Oireachtas Joint and Select Committees

Tuesday, 21 July 2015

Joint Oireachtas Committee on Agriculture, Food and the Marine

Special Protection Areas Designation: Irish Farmers with Designated Land

2:00 pm

Photo of Willie PenroseWillie Penrose (Longford-Westmeath, Labour) | Oireachtas source

I welcome the witnesses and thank them for their contributions. I concur with them and applaud them again for formulating well-argued and reasoned proposals to deal with an undoubted injustice. We all hope we can contribute to a resolution of this continuing situation, which effectively is a means of sterilisation without compensation.

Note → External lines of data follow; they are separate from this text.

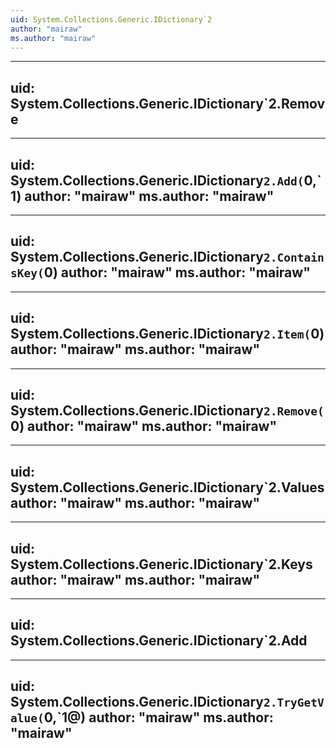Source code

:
 ```yaml
---
uid: System.Collections.Generic.IDictionary`2
author: "mairaw"
ms.author: "mairaw"
---
```


---
uid: System.Collections.Generic.IDictionary`2.Remove
---

---
uid: System.Collections.Generic.IDictionary`2.Add(`0,`1)
author: "mairaw"
ms.author: "mairaw"
---

---
uid: System.Collections.Generic.IDictionary`2.ContainsKey(`0)
author: "mairaw"
ms.author: "mairaw"
---

---
uid: System.Collections.Generic.IDictionary`2.Item(`0)
author: "mairaw"
ms.author: "mairaw"
---

---
uid: System.Collections.Generic.IDictionary`2.Remove(`0)
author: "mairaw"
ms.author: "mairaw"
---

---
uid: System.Collections.Generic.IDictionary`2.Values
author: "mairaw"
ms.author: "mairaw"
---

---
uid: System.Collections.Generic.IDictionary`2.Keys
author: "mairaw"
ms.author: "mairaw"
---

---
uid: System.Collections.Generic.IDictionary`2.Add
---

---
uid: System.Collections.Generic.IDictionary`2.TryGetValue(`0,`1@)
author: "mairaw"
ms.author: "mairaw"
---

While we all must take cognisance of environmental concerns and ensure the protection of species that are declining, vulnerable or under threat, it is invidious that the load is unfairly borne by one section without being appropriately considered in a balanced way. In respect of the EU principles, one cannot be compensated for a future or potential development that would require having planning permission. That is the legal situation. I am not very fond of wind turbines and have made my arguments very strongly about them. The witnesses might be surprised at how many people see them as a development that could cause a lot of problems when the public gets in on it. I would not be putting all my eggs into that basket if I were them. It is one of the weaknesses of their case. If they were living in the midlands, they would know that horse will not run, or would run in a very restricted fashion.

Taking into account the EU proportionality principle, legitimate expectations and the well-known principle of appropriate and adequate compensation which has existed since O’Callaghan v. Commissioner of Public Works and ESB v. Gormley and other cases, this is important in the context of the effective sterilisation of land and the impact of this loss on farmers' financial security. Anything that is an impediment devalues the land but that devaluation has consequences for the land as a secured asset, beyond normal sale or resale.

Several things can be done in respect of the schemes and we have to explore them all and try to get top-ups to deal with the situation. One of the alternatives in terms of treatment of gains pursuant to the taxation schedules and in the form of tax credits is an interesting proposal and should not be dismissed out of hand. That would require specific legislation dealing with a cohort of people which can sometimes be difficult to implement. It is like bringing something new onto a farm or bringing something onto a farm for the first time. It might look well in Grange and Moorepark but when it is brought down to the farm, it might not be as simple to apply. That is an area that could be examined because a balance could be achieved in respect of income forgone and compensation by that mechanism. It behoves us all to try to resolve this. I applaud the witnesses for the way they have set about it because it causes great angst for those impacted on. The witnesses have behaved in a very reasoned and reasonable way and many other lobby groups could consider the way they have advanced their case to us. I compliment them on the way they have set about it. We could all take a lesson from that.